» Exercise input:

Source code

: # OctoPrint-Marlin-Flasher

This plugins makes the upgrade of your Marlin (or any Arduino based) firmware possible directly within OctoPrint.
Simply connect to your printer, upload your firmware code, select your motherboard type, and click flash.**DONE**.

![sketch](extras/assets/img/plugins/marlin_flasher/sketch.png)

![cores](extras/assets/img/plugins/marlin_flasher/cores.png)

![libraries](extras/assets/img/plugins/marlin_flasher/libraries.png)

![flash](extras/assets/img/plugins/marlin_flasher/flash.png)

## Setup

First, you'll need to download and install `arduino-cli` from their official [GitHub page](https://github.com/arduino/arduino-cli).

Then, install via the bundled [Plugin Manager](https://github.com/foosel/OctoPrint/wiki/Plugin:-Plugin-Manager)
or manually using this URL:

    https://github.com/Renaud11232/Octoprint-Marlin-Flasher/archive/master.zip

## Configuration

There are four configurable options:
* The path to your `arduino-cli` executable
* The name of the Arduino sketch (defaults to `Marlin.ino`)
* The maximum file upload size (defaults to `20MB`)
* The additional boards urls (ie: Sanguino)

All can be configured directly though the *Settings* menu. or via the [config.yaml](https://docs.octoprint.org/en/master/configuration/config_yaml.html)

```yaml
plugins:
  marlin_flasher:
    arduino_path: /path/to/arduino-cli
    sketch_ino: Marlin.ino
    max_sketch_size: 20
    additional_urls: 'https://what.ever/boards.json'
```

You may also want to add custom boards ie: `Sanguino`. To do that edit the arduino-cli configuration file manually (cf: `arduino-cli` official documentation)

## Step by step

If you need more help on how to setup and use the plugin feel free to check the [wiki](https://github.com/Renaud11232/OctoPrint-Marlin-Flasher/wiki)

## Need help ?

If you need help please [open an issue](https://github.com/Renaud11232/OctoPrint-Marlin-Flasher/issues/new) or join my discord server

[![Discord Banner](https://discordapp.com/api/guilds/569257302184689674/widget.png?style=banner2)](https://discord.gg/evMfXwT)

» Work to be completed: Restate the whole listing exactly, leaving out nothing.

» Task response:
Source code

: # OctoPrint-Marlin-Flasher

This plugins makes the upgrade of your Marlin (or any Arduino based) firmware possible directly within OctoPrint.
Simply connect to your printer, upload your firmware code, select your motherboard type, and click flash.**DONE**.

![sketch](extras/assets/img/plugins/marlin_flasher/sketch.png)

![cores](extras/assets/img/plugins/marlin_flasher/cores.png)

![libraries](extras/assets/img/plugins/marlin_flasher/libraries.png)

![flash](extras/assets/img/plugins/marlin_flasher/flash.png)

## Setup

First, you'll need to download and install `arduino-cli` from their official [GitHub page](https://github.com/arduino/arduino-cli).

Then, install via the bundled [Plugin Manager](https://github.com/foosel/OctoPrint/wiki/Plugin:-Plugin-Manager)
or manually using this URL:

    https://github.com/Renaud11232/Octoprint-Marlin-Flasher/archive/master.zip

## Configuration

There are four configurable options:
* The path to your `arduino-cli` executable
* The name of the Arduino sketch (defaults to `Marlin.ino`)
* The maximum file upload size (defaults to `20MB`)
* The additional boards urls (ie: Sanguino)

All can be configured directly though the *Settings* menu. or via the [config.yaml](https://docs.octoprint.org/en/master/configuration/config_yaml.html)

```yaml
plugins:
  marlin_flasher:
    arduino_path: /path/to/arduino-cli
    sketch_ino: Marlin.ino
    max_sketch_size: 20
    additional_urls: 'https://what.ever/boards.json'
```

You may also want to add custom boards ie: `Sanguino`. To do that edit the arduino-cli configuration file manually (cf: `arduino-cli` official documentation)

## Step by step

If you need more help on how to setup and use the plugin feel free to check the [wiki](https://github.com/Renaud11232/OctoPrint-Marlin-Flasher/wiki)

## Need help ?

If you need help please [open an issue](https://github.com/Renaud11232/OctoPrint-Marlin-Flasher/issues/new) or join my discord server

[![Discord Banner](https://discordapp.com/api/guilds/569257302184689674/widget.png?style=banner2)](https://discord.gg/evMfXwT)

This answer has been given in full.